Groton — Police have levied charges against a Groton woman whose pit bull attacked and injured a 74-year-old Groton man and killed his dog.
Erika Santrock, 35, of 136 South Road was charged by Groton Town police last week following investigation into the Aug. 28 attack, which occurred while Ralph Conwell was out walking his silk terrier, Lacy.
Conwell, who also lives on South Road, said the attack occurred on his way home from the nearby Calvin Burrows Field. The pit bull, which was tied up in a neighbor's yard, snapped his lease and charged him and his dog.
"I saw him running towards us. I tried to get (Lacy) in my arms. I think he was after my dog but hit me in the legs and knocked me down," Conwell recalls. "I rolled down the hill. When I got up he already had my poor dog in his mouth."
Conwell said during the struggle to protect his dog and himself he sustained multiple lacerations, several severe, to his arms and legs. He used pepper spray on the pit bull, which he said had no effect. He said he was able to wrap the dangling piece of the dog's leash around a pole.

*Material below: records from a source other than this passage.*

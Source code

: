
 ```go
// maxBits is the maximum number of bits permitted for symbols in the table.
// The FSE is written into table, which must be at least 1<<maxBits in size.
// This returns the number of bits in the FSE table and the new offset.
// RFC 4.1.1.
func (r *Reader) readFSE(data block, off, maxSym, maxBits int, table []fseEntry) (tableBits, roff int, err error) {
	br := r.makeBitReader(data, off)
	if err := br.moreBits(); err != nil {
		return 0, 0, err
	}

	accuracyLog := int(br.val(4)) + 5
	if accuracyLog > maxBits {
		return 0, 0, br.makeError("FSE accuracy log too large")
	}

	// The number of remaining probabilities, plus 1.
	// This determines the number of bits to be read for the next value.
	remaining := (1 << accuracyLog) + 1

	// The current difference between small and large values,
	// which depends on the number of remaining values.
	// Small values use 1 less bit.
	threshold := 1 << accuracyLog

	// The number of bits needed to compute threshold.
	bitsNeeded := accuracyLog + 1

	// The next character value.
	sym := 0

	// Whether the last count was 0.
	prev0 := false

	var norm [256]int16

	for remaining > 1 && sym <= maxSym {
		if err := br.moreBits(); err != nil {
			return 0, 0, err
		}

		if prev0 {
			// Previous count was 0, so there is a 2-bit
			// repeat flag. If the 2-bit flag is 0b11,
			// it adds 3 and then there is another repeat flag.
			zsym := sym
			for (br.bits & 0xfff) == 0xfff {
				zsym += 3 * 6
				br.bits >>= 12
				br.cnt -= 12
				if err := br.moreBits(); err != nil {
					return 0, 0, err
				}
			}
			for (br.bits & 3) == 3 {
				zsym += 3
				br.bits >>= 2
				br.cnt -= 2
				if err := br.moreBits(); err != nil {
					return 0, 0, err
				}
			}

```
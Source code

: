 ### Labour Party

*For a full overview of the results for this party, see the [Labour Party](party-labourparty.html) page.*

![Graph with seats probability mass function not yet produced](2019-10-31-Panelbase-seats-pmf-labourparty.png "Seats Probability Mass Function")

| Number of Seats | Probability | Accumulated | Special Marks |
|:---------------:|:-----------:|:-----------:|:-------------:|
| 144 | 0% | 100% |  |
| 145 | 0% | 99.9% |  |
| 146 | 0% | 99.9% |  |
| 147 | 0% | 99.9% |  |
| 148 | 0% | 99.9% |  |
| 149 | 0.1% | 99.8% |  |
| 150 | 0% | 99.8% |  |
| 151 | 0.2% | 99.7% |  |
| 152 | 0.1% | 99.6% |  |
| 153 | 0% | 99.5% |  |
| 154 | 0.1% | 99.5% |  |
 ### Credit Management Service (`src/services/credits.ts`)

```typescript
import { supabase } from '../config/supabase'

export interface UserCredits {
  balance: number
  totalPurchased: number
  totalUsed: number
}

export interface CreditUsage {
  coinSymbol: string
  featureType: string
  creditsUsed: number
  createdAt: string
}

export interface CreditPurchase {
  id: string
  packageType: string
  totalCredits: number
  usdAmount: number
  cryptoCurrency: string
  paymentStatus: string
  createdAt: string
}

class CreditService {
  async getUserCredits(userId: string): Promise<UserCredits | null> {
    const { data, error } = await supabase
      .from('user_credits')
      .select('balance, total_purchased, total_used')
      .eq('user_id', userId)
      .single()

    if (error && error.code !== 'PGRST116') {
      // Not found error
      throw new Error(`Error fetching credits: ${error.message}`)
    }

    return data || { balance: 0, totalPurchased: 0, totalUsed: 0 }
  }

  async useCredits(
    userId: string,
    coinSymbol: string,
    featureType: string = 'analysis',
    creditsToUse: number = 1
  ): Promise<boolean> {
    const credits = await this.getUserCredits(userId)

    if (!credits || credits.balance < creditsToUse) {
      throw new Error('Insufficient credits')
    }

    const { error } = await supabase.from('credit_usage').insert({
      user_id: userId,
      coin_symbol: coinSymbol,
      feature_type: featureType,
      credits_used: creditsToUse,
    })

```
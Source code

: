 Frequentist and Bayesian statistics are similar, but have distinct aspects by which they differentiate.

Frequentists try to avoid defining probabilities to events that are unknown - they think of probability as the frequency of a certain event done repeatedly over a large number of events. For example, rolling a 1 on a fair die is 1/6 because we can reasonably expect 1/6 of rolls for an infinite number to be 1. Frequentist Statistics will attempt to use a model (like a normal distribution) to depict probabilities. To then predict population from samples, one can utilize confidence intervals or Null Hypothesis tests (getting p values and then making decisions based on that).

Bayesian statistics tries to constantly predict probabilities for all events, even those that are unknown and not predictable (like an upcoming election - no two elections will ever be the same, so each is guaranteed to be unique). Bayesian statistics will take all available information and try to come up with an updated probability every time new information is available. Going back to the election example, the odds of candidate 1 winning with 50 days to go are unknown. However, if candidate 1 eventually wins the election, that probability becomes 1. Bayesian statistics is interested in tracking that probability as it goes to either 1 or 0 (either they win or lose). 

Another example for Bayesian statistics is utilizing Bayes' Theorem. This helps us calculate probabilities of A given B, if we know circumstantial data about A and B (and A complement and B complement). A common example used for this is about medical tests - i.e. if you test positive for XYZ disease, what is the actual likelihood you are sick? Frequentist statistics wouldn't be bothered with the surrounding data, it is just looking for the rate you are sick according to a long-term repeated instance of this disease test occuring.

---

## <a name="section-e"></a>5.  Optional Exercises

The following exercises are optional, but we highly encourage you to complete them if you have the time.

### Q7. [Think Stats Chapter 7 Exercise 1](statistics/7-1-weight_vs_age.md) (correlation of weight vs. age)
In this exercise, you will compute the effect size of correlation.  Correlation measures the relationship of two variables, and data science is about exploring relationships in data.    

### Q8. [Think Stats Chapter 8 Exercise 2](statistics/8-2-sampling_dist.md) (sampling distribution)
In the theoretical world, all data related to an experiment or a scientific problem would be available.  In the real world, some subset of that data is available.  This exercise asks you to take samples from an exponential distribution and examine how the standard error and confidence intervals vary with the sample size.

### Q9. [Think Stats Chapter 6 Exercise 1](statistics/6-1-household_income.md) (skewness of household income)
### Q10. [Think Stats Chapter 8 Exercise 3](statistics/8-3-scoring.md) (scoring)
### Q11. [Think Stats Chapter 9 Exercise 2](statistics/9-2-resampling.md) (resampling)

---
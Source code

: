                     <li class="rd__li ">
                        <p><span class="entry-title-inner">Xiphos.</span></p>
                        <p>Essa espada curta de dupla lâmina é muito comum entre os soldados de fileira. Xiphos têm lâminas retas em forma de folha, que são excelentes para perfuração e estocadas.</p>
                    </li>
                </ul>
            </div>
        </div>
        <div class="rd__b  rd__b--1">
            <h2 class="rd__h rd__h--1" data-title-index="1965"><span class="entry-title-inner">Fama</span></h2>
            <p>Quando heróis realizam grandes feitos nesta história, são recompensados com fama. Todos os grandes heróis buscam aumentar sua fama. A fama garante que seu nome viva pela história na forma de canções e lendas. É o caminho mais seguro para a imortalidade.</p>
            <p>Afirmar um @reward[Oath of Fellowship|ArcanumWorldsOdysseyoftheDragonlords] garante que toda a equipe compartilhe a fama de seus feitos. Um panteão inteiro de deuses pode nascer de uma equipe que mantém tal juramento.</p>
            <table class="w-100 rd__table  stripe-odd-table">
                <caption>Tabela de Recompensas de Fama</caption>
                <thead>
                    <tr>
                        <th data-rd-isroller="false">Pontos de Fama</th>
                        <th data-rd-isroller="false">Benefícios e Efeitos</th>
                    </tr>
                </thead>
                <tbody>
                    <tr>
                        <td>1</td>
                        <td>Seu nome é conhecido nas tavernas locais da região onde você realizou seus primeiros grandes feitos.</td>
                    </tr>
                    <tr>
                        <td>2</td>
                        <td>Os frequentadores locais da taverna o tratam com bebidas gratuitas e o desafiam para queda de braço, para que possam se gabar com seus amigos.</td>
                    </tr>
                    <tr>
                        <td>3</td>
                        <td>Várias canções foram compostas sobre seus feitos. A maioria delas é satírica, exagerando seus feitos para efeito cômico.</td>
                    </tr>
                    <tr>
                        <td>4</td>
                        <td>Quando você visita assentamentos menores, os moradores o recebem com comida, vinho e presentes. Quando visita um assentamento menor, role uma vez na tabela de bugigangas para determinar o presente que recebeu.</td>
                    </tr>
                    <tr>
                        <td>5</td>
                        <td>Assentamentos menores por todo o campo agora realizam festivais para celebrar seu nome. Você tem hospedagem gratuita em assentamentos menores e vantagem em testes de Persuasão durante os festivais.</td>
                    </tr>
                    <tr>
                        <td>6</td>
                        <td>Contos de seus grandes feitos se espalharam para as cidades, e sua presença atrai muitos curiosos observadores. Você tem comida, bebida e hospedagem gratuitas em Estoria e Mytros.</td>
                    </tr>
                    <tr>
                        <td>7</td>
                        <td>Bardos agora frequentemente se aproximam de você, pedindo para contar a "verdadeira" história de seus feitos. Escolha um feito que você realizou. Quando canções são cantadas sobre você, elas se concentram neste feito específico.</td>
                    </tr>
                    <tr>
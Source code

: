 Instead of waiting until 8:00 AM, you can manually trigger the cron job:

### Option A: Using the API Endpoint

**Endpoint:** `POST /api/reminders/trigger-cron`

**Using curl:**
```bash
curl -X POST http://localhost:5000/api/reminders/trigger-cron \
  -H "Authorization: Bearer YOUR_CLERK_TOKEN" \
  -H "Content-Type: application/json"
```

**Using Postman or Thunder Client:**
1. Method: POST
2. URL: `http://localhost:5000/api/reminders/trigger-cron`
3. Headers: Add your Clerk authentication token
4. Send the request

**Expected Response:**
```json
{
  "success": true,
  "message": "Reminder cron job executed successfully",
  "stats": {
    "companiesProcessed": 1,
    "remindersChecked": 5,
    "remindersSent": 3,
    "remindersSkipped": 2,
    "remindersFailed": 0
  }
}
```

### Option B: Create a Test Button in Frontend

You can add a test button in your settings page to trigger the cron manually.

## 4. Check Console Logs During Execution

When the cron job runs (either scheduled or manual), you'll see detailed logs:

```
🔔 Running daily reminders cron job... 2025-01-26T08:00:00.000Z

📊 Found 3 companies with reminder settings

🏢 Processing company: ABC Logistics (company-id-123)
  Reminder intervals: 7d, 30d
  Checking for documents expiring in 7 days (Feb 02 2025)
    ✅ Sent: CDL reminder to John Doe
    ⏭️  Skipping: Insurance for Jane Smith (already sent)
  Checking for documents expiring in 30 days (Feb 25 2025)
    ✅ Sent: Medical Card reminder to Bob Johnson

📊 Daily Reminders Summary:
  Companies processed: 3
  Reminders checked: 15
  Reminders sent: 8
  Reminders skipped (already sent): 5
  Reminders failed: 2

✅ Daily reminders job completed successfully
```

Conwell was hospitalized after the attack but says both arms "are about healed." He said he has yet to undergo surgery to repair a previously replaced knuckle.
"Everything has healed as much as it's going to be. I guess it could've been worse," he said.
Lacy, nearly 4 years old, suffered serious injuries and was put down shortly after the attack to avoid further suffering.
"It's a shame. We got her when she was six weeks old. She was a beautiful mutt," Conwell said. "We really miss her."
The pit bull was seized by the town animal control officer and later euthanized. Conwell said he had been attacked twice before by dogs from the same home. He was unaware of Santrock's arrest, but said he was friendly with the homeowner where the dog was tied up.
Conwell, who has a pistol permit but was not carrying a gun at the time of the attack, said he is frustrated by state law that bars him from carrying his stun gun — something he said would have worked better than the pepper spray. He said it would have been too unsafe to fire a gun in the area.
Conwell said he plans a lawsuit in an attempt to recover some of his medical expenses.
Santrock is free on a promise to appear on Nov. 20 in New London Superior Court. She faces charges of annoyance by a dog on a highway, owning or harboring a dog to create a nuisance and failure to license a dog.
By state statute, annoyance by a dog involves an animal "which habitually goes out on any highway and growls, bites, or snaps at, or otherwise annoys, any person …" It carries a maximum $50 fine and up to 30 days in prison for the first offense, or up to $100 fine and 60 days in prison for subsequent offenses.
First offenses for both nuisance dog and unlicensed dog are infractions.
Santrock could not be reached for comment.